Your instructions - Your answer should be the exact lines of the data below from the one containing "user input; and" through the one containing "Os parâmetros que"; please include nothing else.

Data for analysis -

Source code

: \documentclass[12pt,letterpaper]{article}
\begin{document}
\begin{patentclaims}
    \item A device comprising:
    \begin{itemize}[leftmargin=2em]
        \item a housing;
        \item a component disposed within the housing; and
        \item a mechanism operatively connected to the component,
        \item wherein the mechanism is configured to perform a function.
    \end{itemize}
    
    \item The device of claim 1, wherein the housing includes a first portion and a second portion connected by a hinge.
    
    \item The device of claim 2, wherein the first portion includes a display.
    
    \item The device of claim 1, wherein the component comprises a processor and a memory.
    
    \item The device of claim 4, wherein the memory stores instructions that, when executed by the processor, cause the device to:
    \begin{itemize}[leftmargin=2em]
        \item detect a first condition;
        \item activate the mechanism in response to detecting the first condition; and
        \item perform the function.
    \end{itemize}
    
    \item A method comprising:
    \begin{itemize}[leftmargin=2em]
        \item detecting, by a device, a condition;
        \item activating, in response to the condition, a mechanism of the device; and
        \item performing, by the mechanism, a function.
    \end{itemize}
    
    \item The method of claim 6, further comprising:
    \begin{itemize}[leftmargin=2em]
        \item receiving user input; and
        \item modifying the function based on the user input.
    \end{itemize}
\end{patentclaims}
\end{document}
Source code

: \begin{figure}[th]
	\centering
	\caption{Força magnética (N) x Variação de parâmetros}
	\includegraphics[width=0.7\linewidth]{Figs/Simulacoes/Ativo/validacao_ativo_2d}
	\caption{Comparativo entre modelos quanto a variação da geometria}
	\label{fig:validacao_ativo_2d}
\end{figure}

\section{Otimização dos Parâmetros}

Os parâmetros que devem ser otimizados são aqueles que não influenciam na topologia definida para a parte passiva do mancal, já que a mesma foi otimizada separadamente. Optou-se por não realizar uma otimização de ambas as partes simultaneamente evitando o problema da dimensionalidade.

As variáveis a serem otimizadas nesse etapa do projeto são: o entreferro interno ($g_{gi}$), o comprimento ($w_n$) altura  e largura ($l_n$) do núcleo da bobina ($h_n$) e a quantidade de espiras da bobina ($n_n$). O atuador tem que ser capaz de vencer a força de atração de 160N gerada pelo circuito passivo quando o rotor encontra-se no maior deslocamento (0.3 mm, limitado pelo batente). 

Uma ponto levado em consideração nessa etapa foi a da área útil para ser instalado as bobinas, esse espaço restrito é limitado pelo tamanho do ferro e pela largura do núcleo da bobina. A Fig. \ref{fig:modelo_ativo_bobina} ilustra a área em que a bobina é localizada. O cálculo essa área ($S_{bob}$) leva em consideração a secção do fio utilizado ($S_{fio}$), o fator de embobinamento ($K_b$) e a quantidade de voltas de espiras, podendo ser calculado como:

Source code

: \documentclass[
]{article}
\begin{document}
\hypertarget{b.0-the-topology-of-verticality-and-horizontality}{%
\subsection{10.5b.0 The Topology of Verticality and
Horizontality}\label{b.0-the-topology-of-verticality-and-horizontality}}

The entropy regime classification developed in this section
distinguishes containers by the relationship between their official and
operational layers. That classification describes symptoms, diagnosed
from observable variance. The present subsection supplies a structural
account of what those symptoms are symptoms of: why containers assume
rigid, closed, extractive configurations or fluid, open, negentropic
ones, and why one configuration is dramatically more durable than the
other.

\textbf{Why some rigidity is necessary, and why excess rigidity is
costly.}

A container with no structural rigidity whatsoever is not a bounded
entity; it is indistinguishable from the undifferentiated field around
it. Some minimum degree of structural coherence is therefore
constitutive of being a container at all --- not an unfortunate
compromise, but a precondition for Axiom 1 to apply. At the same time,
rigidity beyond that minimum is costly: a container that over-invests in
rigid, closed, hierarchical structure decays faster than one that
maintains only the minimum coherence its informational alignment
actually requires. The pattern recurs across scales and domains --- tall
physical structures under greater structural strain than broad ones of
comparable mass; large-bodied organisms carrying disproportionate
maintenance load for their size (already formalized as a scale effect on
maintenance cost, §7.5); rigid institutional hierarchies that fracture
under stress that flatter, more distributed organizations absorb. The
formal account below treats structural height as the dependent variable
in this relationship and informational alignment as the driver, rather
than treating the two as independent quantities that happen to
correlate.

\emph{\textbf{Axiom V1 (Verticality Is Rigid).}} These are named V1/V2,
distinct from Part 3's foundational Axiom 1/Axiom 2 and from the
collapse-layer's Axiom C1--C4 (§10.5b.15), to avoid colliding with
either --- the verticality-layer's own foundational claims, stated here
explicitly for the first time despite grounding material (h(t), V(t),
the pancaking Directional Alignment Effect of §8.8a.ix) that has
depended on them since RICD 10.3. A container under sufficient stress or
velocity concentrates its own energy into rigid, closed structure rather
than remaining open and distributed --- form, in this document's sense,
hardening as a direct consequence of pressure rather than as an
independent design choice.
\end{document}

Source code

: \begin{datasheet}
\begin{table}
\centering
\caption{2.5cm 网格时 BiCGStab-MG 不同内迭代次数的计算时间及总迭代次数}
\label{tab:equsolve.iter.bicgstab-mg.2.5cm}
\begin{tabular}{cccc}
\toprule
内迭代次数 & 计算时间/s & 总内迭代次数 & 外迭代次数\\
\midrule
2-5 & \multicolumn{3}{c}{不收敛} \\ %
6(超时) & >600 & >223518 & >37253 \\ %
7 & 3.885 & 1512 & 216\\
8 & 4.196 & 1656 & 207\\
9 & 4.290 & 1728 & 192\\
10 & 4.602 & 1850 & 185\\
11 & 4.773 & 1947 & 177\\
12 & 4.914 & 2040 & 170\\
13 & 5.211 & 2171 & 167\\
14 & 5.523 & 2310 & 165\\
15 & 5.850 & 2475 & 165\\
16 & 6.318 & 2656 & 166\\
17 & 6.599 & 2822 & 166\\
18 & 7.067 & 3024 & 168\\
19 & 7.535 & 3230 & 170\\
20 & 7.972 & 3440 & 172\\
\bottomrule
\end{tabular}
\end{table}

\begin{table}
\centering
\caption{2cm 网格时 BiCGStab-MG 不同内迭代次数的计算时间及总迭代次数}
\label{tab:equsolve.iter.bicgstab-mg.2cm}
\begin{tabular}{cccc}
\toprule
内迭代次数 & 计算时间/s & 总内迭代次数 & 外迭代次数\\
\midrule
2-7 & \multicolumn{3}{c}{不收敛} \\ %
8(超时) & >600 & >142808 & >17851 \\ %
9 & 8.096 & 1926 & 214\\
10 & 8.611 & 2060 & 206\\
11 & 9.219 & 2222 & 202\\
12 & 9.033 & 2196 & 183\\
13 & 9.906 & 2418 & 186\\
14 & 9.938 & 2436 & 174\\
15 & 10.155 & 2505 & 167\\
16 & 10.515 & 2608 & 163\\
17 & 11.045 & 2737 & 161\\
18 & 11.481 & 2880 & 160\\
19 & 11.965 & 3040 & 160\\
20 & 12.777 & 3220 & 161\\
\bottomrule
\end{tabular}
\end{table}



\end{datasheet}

The answer -
        \item receiving user input; and
        \item modifying the function based on the user input.
    \end{itemize}
\end{patentclaims}
\end{document}
Source code

: \begin{figure}[th]
	\centering
	\caption{Força magnética (N) x Variação de parâmetros}
	\includegraphics[width=0.7\linewidth]{Figs/Simulacoes/Ativo/validacao_ativo_2d}
	\caption{Comparativo entre modelos quanto a variação da geometria}
	\label{fig:validacao_ativo_2d}
\end{figure}

\section{Otimização dos Parâmetros}

Os parâmetros que devem ser otimizados são aqueles que não influenciam na topologia definida para a parte passiva do mancal, já que a mesma foi otimizada separadamente. Optou-se por não realizar uma otimização de ambas as partes simultaneamente evitando o problema da dimensionalidade.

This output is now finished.